BUT: you said that the second instance (here 3600) is the one which calculates the trajectory between generations. What about that third one (2073) with no cpu-time? (pid's of first post)

Did another "top" while crunching one generation (no trajectory generating between generations) and there are two instances of foldtrajlite's. Result at 2/50@gen 83 (new pid's because restarted client):



PID USER PRI NI SIZE RSS SHARE STAT %CPU %MEM TIME COMMAND
3816 root 0 19 58348 56M 2196 R N 99.7 11.3 38:56 foldtrajlite
. . .
3815 root 20 0 1056 1056 844 S 0.0 0.2 0:00 foldit-offline
3817 root 20 19 58348 56M 2196 S N 0.0 11.3 0:00 foldtrajlite

still confused...

TheOtherPhil
08-15-2003, 05:45 AM
OT: It's not good practice btw to run progs as the root user ;)

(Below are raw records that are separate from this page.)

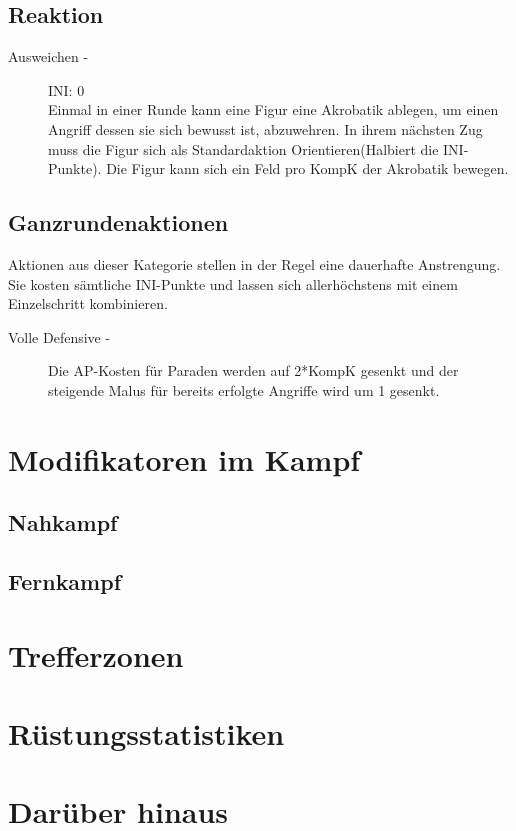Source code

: \documentclass[a4paper,12pt,oneside]{book}
\begin{document}
\section{Reaktion}
\begin{description}
\item[Ausweichen -] INI: 0
\\Einmal in einer Runde kann eine Figur eine Akrobatik ablegen, um einen Angriff dessen sie sich bewusst ist, abzuwehren. In ihrem nächsten Zug muss die Figur sich als Standardaktion Orientieren(Halbiert die INI-Punkte). Die Figur kann sich ein Feld pro KompK der Akrobatik bewegen.
\end{description}

\section{Ganzrundenaktionen}
Aktionen aus dieser Kategorie stellen in der Regel eine dauerhafte Anstrengung. Sie kosten sämtliche INI-Punkte und lassen sich allerhöchstens mit einem Einzelschritt kombinieren.
\begin{description}
\item[Volle Defensive -] Die AP-Kosten für Paraden werden auf 2*KompK gesenkt und der steigende Malus für bereits erfolgte Angriffe wird um 1 gesenkt.
\end{description}


\chapter{Modifikatoren im Kampf}

\section{Nahkampf}

\section{Fernkampf}

\chapter{Trefferzonen}

\chapter{Rüstungsstatistiken}

\chapter{Darüber hinaus}
\end{document}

I create a user called DF and have the client files in that users directory. I then Ctrl-Alt-F1 and login as DF. I then run the client from there and Alt-F7 back to the gui.

the-mk
08-15-2003, 06:04 AM
Originally posted by TheOtherPhil
OT: It's not good practice btw to run progs as the root user ;)

Yes, I know, but I'm just too lazy to create another user, change the rights of the distribfold-dir and start it again...

Welnic
08-15-2003, 02:01 PM
I don't know what the third instance does. I know that the multi process behavior started in phase II, it was not in phase I. There might be some other mode besides the normal folding and the trajectory that 3817 does. Looking at what I have running now I see some cases that have that process and some that don't. I have never seen that process with even 1 second of accumulated cpu time.

One thing that I do know now that worried me at first is the processes that are linked are using the same memory. In your last instance 3816 and 3817 are using together 58348, not both of them using that amount.

I just tried using the S switch while running top which shows the accumulated cpu time that was used be now defunct daughter processes. When I do that the process now shows up with some time. After watching a trajectory be calculated it appears that the process that hangs around and seems to do nothing actually calls the trajectory process.

HaloJones
08-15-2003, 02:48 PM
FWIW, I have the Windows CLI client running a single instance. I came home today and noticed it had far fewer points stashed than its sister computer. Task Manager revealed two foldtrajlite.exe processes running.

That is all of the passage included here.